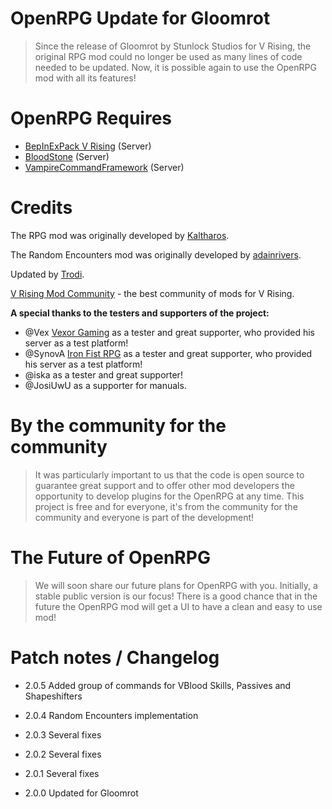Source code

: # OpenRPG Update for Gloomrot

> Since the release of Gloomrot by Stunlock Studios for V Rising, the original RPG mod could no longer
> be used as many lines of code needed to be updated. Now, it is possible again to use the OpenRPG mod
> with all its features!

# OpenRPG Requires

- [BepInExPack V Rising](https://v-rising.thunderstore.io/package/BepInEx/BepInExPack_V_Rising/) (Server)
- [BloodStone](https://v-rising.thunderstore.io/package/deca/Bloodstone/) (Server)
- [VampireCommandFramework](https://v-rising.thunderstore.io/package/deca/VampireCommandFramework/) (Server)

# Credits

The RPG mod was originally developed by [Kaltharos](https://github.com/Kaltharos).

The Random Encounters mod was originally developed by [adainrivers](https://github.com/adainrivers/randomencounters).

Updated by [Trodi](https://github.com/oscarpedrero).

[V Rising Mod Community](https://discord.gg/vrisingmods) - the best community of mods for V Rising.

**A special thanks to the testers and supporters of the project:**

- @Vex [Vexor Gaming](https://discord.gg/rxaTBzjuMc) as a tester and great supporter, who provided his server as a test platform!
- @SynovA [Iron Fist RPG](https://discord.gg/iron-fist-rpg) as a tester and great supporter, who provided his server as a test platform!
- @iska as a tester and great supporter!
- @JosiUwU as a supporter for manuals.

# By the community for the community

> It was particularly important to us that the code is open source to guarantee great support and to offer
> other mod developers the opportunity to develop plugins for the OpenRPG at any time. This project is free
> and for everyone, it's from the community for the community and everyone is part of the development!

# The Future of OpenRPG

> We will soon share our future plans for OpenRPG with you. Initially, a stable public version is our focus!
> There is a good chance that in the future the OpenRPG mod will get a UI to have a clean and easy to use mod!

# Patch notes / Changelog

- 2.0.5  Added group of commands for VBlood Skills, Passives and Shapeshifters

- 2.0.4  Random Encounters implementation

- 2.0.3  Several fixes

- 2.0.2  Several fixes

- 2.0.1  Several fixes

- 2.0.0  Updated for Gloomrot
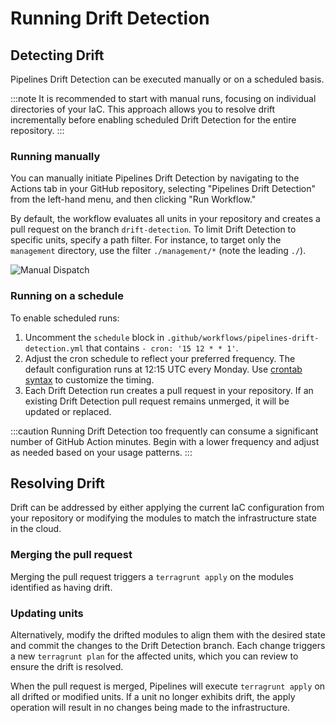 # Running Drift Detection

## Detecting Drift

Pipelines Drift Detection can be executed manually or on a scheduled basis.

:::note
It is recommended to start with manual runs, focusing on individual directories of your IaC. This approach allows you to resolve drift incrementally before enabling scheduled Drift Detection for the entire repository.
:::

### Running manually

You can manually initiate Pipelines Drift Detection by navigating to the Actions tab in your GitHub repository, selecting "Pipelines Drift Detection" from the left-hand menu, and then clicking "Run Workflow."

By default, the workflow evaluates all units in your repository and creates a pull request on the branch `drift-detection`. To limit Drift Detection to specific units, specify a path filter. For instance, to target only the `management` directory, use the filter `./management/*` (note the leading `./`).

![Manual Dispatch](/img/pipelines/maintain/drift-detection-manual-dispatch.png)

### Running on a schedule

To enable scheduled runs:

1. Uncomment the `schedule` block in `.github/workflows/pipelines-drift-detection.yml` that contains `- cron: '15 12 * * 1'`.
2. Adjust the cron schedule to reflect your preferred frequency. The default configuration runs at 12:15 UTC every Monday. Use [crontab syntax](https://crontab.guru/#15_12_*_*_1) to customize the timing.
3. Each Drift Detection run creates a pull request in your repository. If an existing Drift Detection pull request remains unmerged, it will be updated or replaced.

:::caution
Running Drift Detection too frequently can consume a significant number of GitHub Action minutes. Begin with a lower frequency and adjust as needed based on your usage patterns.
:::

## Resolving Drift

Drift can be addressed by either applying the current IaC configuration from your repository or modifying the modules to match the infrastructure state in the cloud.

### Merging the pull request

Merging the pull request triggers a `terragrunt apply` on the modules identified as having drift.

### Updating units

Alternatively, modify the drifted modules to align them with the desired state and commit the changes to the Drift Detection branch. Each change triggers a new `terragrunt plan` for the affected units, which you can review to ensure the drift is resolved.

When the pull request is merged, Pipelines will execute `terragrunt apply` on all drifted or modified units. If a unit no longer exhibits drift, the apply operation will result in no changes being made to the infrastructure.

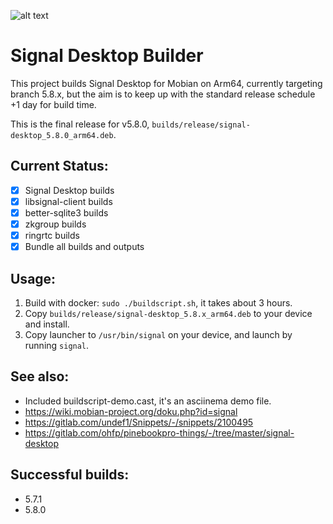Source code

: ![alt text](https://signal.org/assets/header/logo-f7ef605fe417d5520d38d546b3b774b4261c75220b9904da4d8b2ffc19a761ff.png)

# Signal Desktop Builder

This project builds Signal Desktop for Mobian on Arm64, currently targeting branch 5.8.x,
but the aim is to keep up with the standard release schedule +1 day for build time.

This is the final release for v5.8.0, `builds/release/signal-desktop_5.8.0_arm64.deb`.

## Current Status:
* [x] Signal Desktop builds
* [x] libsignal-client builds
* [x] better-sqlite3 builds
* [x] zkgroup builds
* [x] ringrtc builds
* [x] Bundle all builds and outputs

## Usage:
1. Build with docker: `sudo ./buildscript.sh`, it takes about 3 hours.
2. Copy `builds/release/signal-desktop_5.8.x_arm64.deb` to your device and install.
3. Copy launcher to `/usr/bin/signal` on your device, and launch by running `signal`.

## See also:
* Included buildscript-demo.cast, it's an asciinema demo file.
* https://wiki.mobian-project.org/doku.php?id=signal
* https://gitlab.com/undef1/Snippets/-/snippets/2100495
* https://gitlab.com/ohfp/pinebookpro-things/-/tree/master/signal-desktop

## Successful builds:
* 5.7.1
* 5.8.0
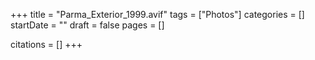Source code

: +++
title = "Parma_Exterior_1999.avif"
tags = ["Photos"]
categories = []
startDate = ""
draft = false
pages = []

citations = []
+++
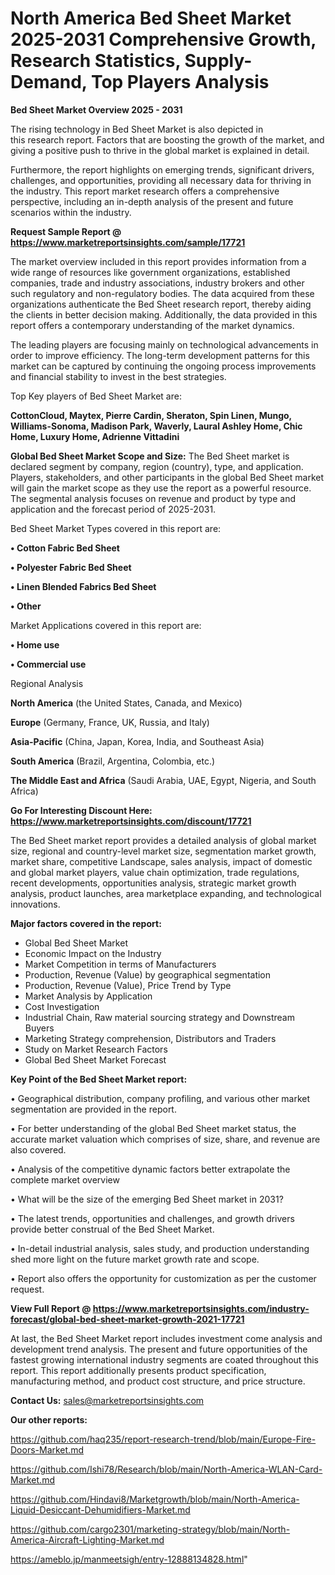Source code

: # North America Bed Sheet Market 2025-2031 Comprehensive Growth, Research Statistics, Supply-Demand,  Top Players Analysis

<Strong> Bed Sheet Market Overview 2025 - 2031</strong>

The rising technology in Bed Sheet Market is also depicted in this research report. Factors that are boosting the growth of the market, and giving a positive push to thrive in the global market is explained in detail.

Furthermore, the report highlights on emerging trends, significant drivers, challenges, and opportunities, providing all necessary data for thriving in the industry. This report market research offers a comprehensive perspective, including an in-depth analysis of the present and future scenarios within the industry.

<strong>Request Sample Report @ <a href=https://www.marketreportsinsights.com/sample/17721>https://www.marketreportsinsights.com/sample/17721</a></strong>

The market overview included in this report provides information from a wide range of resources like government organizations, established companies, trade and industry associations, industry brokers and other such regulatory and non-regulatory bodies. The data acquired from these organizations authenticate the Bed Sheet research report, thereby aiding the clients in better decision making. Additionally, the data provided in this report offers a contemporary understanding of the market dynamics.

The leading players are focusing mainly on technological advancements in order to improve efficiency. The long-term development patterns for this market can be captured by continuing the ongoing process improvements and financial stability to invest in the best strategies.

Top Key players of Bed Sheet Market are:

<strong>CottonCloud, Maytex, Pierre Cardin, Sheraton, Spin Linen, Mungo, Williams-Sonoma, Madison Park, Waverly, Laural Ashley Home, Chic Home, Luxury Home, Adrienne Vittadini</strong>

<strong><b>Global Bed Sheet Market Scope and Size:</b></strong>
The Bed Sheet market is declared segment by company, region (country), type, and application. Players, stakeholders, and other participants in the global Bed Sheet market will gain the market scope as they use the report as a powerful resource. The segmental analysis focuses on revenue and product by type and application and the forecast period of 2025-2031.

Bed Sheet Market Types covered in this report are:

<strong>• Cotton Fabric Bed Sheet

• Polyester Fabric Bed Sheet

• Linen Blended Fabrics Bed Sheet

• Other</strong>

Market Applications covered in this report are:

<strong>• Home use

• Commercial use</strong> 

Regional Analysis

<strong>North America</strong> (the United States, Canada, and Mexico)

<strong>Europe</strong> (Germany, France, UK, Russia, and Italy)

<strong>Asia-Pacific</strong> (China, Japan, Korea, India, and Southeast Asia)

<strong>South America</strong> (Brazil, Argentina, Colombia, etc.)

<strong>The Middle East and Africa</strong> (Saudi Arabia, UAE, Egypt, Nigeria, and South Africa)

<strong>Go For Interesting Discount Here: <a href=https://www.marketreportsinsights.com/discount/17721>https://www.marketreportsinsights.com/discount/17721</a></strong>

The Bed Sheet market report provides a detailed analysis of global market size, regional and country-level market size, segmentation market growth, market share, competitive Landscape, sales analysis, impact of domestic and global market players, value chain optimization, trade regulations, recent developments, opportunities analysis, strategic market growth analysis, product launches, area marketplace expanding, and technological innovations.

<strong><b>Major factors covered in the report:</b></strong>
<ul>
  <li>Global Bed Sheet Market </li>
  <li>Economic Impact on the Industry</li>
  <li>Market Competition in terms of Manufacturers</li>
  <li>Production, Revenue (Value) by geographical segmentation</li>
  <li>Production, Revenue (Value), Price Trend by Type</li>
  <li>Market Analysis by Application</li>
  <li>Cost Investigation</li>
  <li>Industrial Chain, Raw material sourcing strategy and Downstream Buyers</li>
  <li>Marketing Strategy comprehension, Distributors and Traders</li>
  <li>Study on Market Research Factors</li>
  <li>Global Bed Sheet Market Forecast</li>
</ul>

<strong><b>Key Point of the Bed Sheet Market report:</b></strong>

• Geographical distribution, company profiling, and various other market segmentation are provided in the report.

• For better understanding of the global Bed Sheet market status, the accurate market valuation which comprises of size, share, and revenue are also covered.

• Analysis of the competitive dynamic factors better extrapolate the complete market overview

• What will be the size of the emerging Bed Sheet market in 2031?

• The latest trends, opportunities and challenges, and growth drivers provide better construal of the Bed Sheet Market.

• In-detail industrial analysis, sales study, and production understanding shed more light on the future market growth rate and scope.

• Report also offers the opportunity for customization as per the customer request.

<strong><b>View Full Report @ <a href=https://www.marketreportsinsights.com/industry-forecast/global-bed-sheet-market-growth-2021-17721>https://www.marketreportsinsights.com/industry-forecast/global-bed-sheet-market-growth-2021-17721</a></b></strong>


At last, the Bed Sheet Market report includes investment come analysis and development trend analysis. The present and future opportunities of the fastest growing international industry segments are coated throughout this report. This report additionally presents product specification, manufacturing method, and product cost structure, and price structure.

<strong>Contact Us:</strong>
sales@marketreportsinsights.com

<strong>Our other reports:</strong>

<a href=https://github.com/haq235/report-research-trend/blob/main/Europe-Fire-Doors-Market.md>https://github.com/haq235/report-research-trend/blob/main/Europe-Fire-Doors-Market.md</a>

<a href=https://github.com/Ishi78/Research/blob/main/North-America-WLAN-Card-Market.md>https://github.com/Ishi78/Research/blob/main/North-America-WLAN-Card-Market.md</a>

<a href=https://github.com/Hindavi8/Marketgrowth/blob/main/North-America-Liquid-Desiccant-Dehumidifiers-Market.md>https://github.com/Hindavi8/Marketgrowth/blob/main/North-America-Liquid-Desiccant-Dehumidifiers-Market.md</a>

<a href=https://github.com/cargo2301/marketing-strategy/blob/main/North-America-Aircraft-Lighting-Market.md>https://github.com/cargo2301/marketing-strategy/blob/main/North-America-Aircraft-Lighting-Market.md</a>

<a href=https://ameblo.jp/manmeetsigh/entry-12888134828.html>https://ameblo.jp/manmeetsigh/entry-12888134828.html</a>"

^^^^

WHAT IS REQUIRED
Though the entries above contain pictures, none should be copied; reproduce only the lines between the one holding "Alternatively, modify the" and the one holding "This project builds", inclusive, exactly as written.

OUTPUT FOR THIS EXERCISE
Alternatively, modify the drifted modules to align them with the desired state and commit the changes to the Drift Detection branch. Each change triggers a new `terragrunt plan` for the affected units, which you can review to ensure the drift is resolved.

When the pull request is merged, Pipelines will execute `terragrunt apply` on all drifted or modified units. If a unit no longer exhibits drift, the apply operation will result in no changes being made to the infrastructure.

Source code

: ![alt text](https://signal.org/assets/header/logo-f7ef605fe417d5520d38d546b3b774b4261c75220b9904da4d8b2ffc19a761ff.png)

# Signal Desktop Builder

This project builds Signal Desktop for Mobian on Arm64, currently targeting branch 5.8.x,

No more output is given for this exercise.